Page:Revue des Deux Mondes - 1882 - tome 49.djvu/248

Le texte de cette page a été corrigé et est conforme au fac-similé.

Sous ce rapport, s’il était inquiet, il dut être promptement rassuré. « L’arrivée de M. de Belle-Isle est un triomphe, » écrit d’Argenson. Il trouvait en effet son crédit intact et la confiance inspirée par son nom plus grande que jamais. Son amie, Mme de Vintimille, prête à mettre au jour l’enfant qui devait lui coûter la vie, était au comble de la faveur. Le bruit déjà répandu de la convention prussienne faisait d’autant plus d’honneur à son négociateur que les difficultés avaient transpiré et qu’on les imputait généralement aux hésitations du cardinal, dont Belle-Isle seul, disait-on, avait pu triompher.
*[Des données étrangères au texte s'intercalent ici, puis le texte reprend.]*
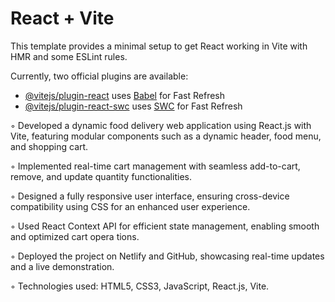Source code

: # React + Vite

This template provides a minimal setup to get React working in Vite with HMR and some ESLint rules.

Currently, two official plugins are available:

- [@vitejs/plugin-react](https://github.com/vitejs/vite-plugin-react/blob/main/packages/plugin-react/README.md) uses [Babel](https://babeljs.io/) for Fast Refresh
- [@vitejs/plugin-react-swc](https://github.com/vitejs/vite-plugin-react-swc) uses [SWC](https://swc.rs/) for Fast Refresh

◦ Developed a dynamic food delivery web application using React.js with Vite, featuring modular
 components such as a dynamic header, food menu, and shopping cart.
 
◦ Implemented real-time cart management with seamless add-to-cart, remove, and update quantity
 functionalities.
 
◦ Designed a fully responsive user interface, ensuring cross-device compatibility using CSS for an
 enhanced user experience.
 
◦ Used React Context API for efficient state management, enabling smooth and optimized cart opera
tions.

◦ Deployed the project on Netlify and GitHub, showcasing real-time updates and a live demonstration.

◦ Technologies used: HTML5, CSS3, JavaScript, React.js, Vite.
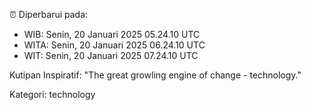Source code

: ⏰ Diperbarui pada:
- WIB: Senin, 20 Januari 2025 05.24.10 UTC
- WITA: Senin, 20 Januari 2025 06.24.10 UTC
- WIT: Senin, 20 Januari 2025 07.24.10 UTC

Kutipan Inspiratif:
"The great growling engine of change - technology."


Kategori: technology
Parmi ceux (le nombre en était grand) qui escomptaient la mort toujours attendue et toujours retardée du vieillard, c’était à qui se ménagerait l’appui d’un prétendant tout désigné pour l’héritage du pouvoir suprême, et le cardinal lui-même ne pouvait témoigner trop d’égards à celui qui, au lieu d’aspirer à le remplacer, se contentait de le servir.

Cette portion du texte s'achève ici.